Sweet Oblivion, sesto lavoro degli Screaming Trees è all’insegna del compromesso. O per meglio dire, lasciati da parte gli esperimenti di Uncle Anesthesia (1991), si ritorna sulle orme del capolavoro Buzz Factory (1989), tuttavia rendendo più accessibile il sound psichedelico della band di Mark Lanegan. Non dimentichiamo che rintocca il 1992 e la scena di Seattle (anche se ricordo che gli Screaming Trees poco hanno a che fare!) è una miniera di soldi per le majors.
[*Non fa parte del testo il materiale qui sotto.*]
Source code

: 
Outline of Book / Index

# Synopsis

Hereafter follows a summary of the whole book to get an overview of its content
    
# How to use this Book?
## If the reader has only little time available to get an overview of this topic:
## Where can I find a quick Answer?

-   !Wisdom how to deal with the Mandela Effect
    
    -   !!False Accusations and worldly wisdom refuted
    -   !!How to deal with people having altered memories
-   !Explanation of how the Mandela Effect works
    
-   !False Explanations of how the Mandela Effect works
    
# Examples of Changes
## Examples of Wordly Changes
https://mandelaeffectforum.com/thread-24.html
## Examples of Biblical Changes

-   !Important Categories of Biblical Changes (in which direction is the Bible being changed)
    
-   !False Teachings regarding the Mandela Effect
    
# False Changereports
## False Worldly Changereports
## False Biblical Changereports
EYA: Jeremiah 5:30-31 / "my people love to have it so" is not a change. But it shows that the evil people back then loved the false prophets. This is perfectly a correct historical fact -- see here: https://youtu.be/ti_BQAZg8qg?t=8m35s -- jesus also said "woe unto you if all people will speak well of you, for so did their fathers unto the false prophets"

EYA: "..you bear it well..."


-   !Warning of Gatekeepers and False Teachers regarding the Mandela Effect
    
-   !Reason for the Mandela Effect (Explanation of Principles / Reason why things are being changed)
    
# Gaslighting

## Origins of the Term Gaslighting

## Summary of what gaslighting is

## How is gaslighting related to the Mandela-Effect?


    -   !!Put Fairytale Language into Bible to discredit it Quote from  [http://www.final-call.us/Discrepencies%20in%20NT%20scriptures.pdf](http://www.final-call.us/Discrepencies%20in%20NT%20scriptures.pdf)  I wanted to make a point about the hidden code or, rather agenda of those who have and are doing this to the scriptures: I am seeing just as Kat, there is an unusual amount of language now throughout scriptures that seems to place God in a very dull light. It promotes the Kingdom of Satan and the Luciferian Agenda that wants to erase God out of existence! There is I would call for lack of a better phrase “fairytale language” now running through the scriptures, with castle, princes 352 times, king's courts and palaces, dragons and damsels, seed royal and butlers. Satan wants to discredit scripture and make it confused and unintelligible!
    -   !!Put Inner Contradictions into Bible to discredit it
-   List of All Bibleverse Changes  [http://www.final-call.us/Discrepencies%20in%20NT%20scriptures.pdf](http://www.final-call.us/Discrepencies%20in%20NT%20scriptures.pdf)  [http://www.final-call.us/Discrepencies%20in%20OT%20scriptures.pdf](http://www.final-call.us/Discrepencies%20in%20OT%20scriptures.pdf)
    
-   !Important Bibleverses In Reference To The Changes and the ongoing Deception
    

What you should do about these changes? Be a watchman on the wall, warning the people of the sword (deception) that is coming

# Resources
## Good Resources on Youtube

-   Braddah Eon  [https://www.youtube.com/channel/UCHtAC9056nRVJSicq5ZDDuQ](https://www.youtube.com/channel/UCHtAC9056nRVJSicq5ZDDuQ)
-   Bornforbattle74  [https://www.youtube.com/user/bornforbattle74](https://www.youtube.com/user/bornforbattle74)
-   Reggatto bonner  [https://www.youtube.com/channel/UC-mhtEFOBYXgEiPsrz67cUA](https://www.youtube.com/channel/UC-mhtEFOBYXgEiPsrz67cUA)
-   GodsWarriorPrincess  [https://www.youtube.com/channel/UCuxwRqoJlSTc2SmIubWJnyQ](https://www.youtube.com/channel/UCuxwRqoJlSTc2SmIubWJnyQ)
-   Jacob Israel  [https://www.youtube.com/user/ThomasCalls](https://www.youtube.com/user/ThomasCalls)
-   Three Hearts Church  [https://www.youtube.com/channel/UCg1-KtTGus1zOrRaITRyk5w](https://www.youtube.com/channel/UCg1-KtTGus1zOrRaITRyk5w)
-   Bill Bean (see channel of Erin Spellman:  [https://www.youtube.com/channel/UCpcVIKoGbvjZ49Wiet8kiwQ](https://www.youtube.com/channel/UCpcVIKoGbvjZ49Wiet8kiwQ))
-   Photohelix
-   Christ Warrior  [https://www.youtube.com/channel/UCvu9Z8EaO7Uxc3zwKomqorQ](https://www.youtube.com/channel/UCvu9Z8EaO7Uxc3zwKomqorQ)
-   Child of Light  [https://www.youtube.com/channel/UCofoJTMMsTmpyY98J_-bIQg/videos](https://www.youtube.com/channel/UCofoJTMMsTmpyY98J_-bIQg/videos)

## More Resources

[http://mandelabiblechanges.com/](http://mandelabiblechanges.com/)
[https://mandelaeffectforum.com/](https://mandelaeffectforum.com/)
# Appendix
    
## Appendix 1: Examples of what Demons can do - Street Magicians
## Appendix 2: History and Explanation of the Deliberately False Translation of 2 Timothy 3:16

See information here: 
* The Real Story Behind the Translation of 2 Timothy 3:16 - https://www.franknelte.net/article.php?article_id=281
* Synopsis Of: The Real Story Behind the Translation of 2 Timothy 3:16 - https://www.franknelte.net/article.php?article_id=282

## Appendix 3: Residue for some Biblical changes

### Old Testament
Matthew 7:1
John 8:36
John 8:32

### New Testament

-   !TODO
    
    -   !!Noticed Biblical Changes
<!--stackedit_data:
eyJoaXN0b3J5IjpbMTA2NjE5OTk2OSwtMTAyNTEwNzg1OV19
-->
La produzione di Don Fleming è evidente e conferisce un tocco patinato ai giri di chitarra e basso spesso convulsi dei fratelli Conner. Abbandona invece la band, Mark Pickerel, sostituito da Barrett Martin, già con gli Skin Yard.

Sweet Oblivion - Screaming TreesLa fortuna del disco è Nearly Lost you, inserita nella colonna sonora del film pop-generazionale (forse solo nell’intento!) ‘Singles‘. I riff rimangono tipici del sound degli “alberi urlanti”, con qua e là colpi di slide accompagnati da corposi giri di basso. Sorprende la freschezza del risultato finale, meno tirato e cupo rispetto ad altri lavori; la voce roca e graffiante di Lanegan completa l’apoteosi. Un pezzo molto bello, nonostante sia lontano dai canoni grunge e degli esordi.
Sorte simile per Dollar Bill, l’altra canzone che trascina Sweet Oblivion al successo. Questa volta si vira con decisione su un pezzo acustico di qualità, con un breve ed imprevedibile coro prima di delirare con la rassicurante dose di psichedelica immancabile in ogni canzone. Sembra un pezzo da blues rivisitato, sicuramente prende qualcosa dal percorso solista che lo stesso Mark Lanegan ha intrapreso con The Winding Sheet (leggi recensione); convincono le liriche dimesse e deliranti «cause I see cleary, I see angels here bringin’ something to me, mother mercy» spesso toccanti fino al midollo.

Validissime More or Less e Shadow of the Season; la prima malinconica e tormentata, la seconda decisamente più urlata e con l’inconfondibile ripetitivo riff che strizza l’occhio alle atmosfere oscure dei primi lavori. La sorpresa sta in For Celebration Past che sembra far parte del repertorio dei R.E.M. del periodo di Out of Time. Si mantengono ad un livello accettabile anche Winter Song e Troubled Times, che prendono le atmosfere stagnanti e quel senso del pop da nientepopodimeno che i baronetti Beatles. Ammaliante specialmente la seconda, che non scade mai nell’ovvio, seppur paghi quel vizio di compromesso che è insito in tutto l’album. Un probabile omaggio agli Who è No one Knows.

Sweet Oblivion è un lavoro di buon livello; ispirato quanto basta, ma che mostra le prime crepe tra Mark Lanegan ed i fratelli Conner. Accessibile e senza grosse pretese, è un lavoro intenso ma meno sperimentale ed esagerato dei precedenti. Consigliato a chi non conosce gli Screaming Trees né tanto meno il rock sotterraneo (non me la sento di chiamarlo garage) sofisticato e contaminato di cui sono assoluti pionieri.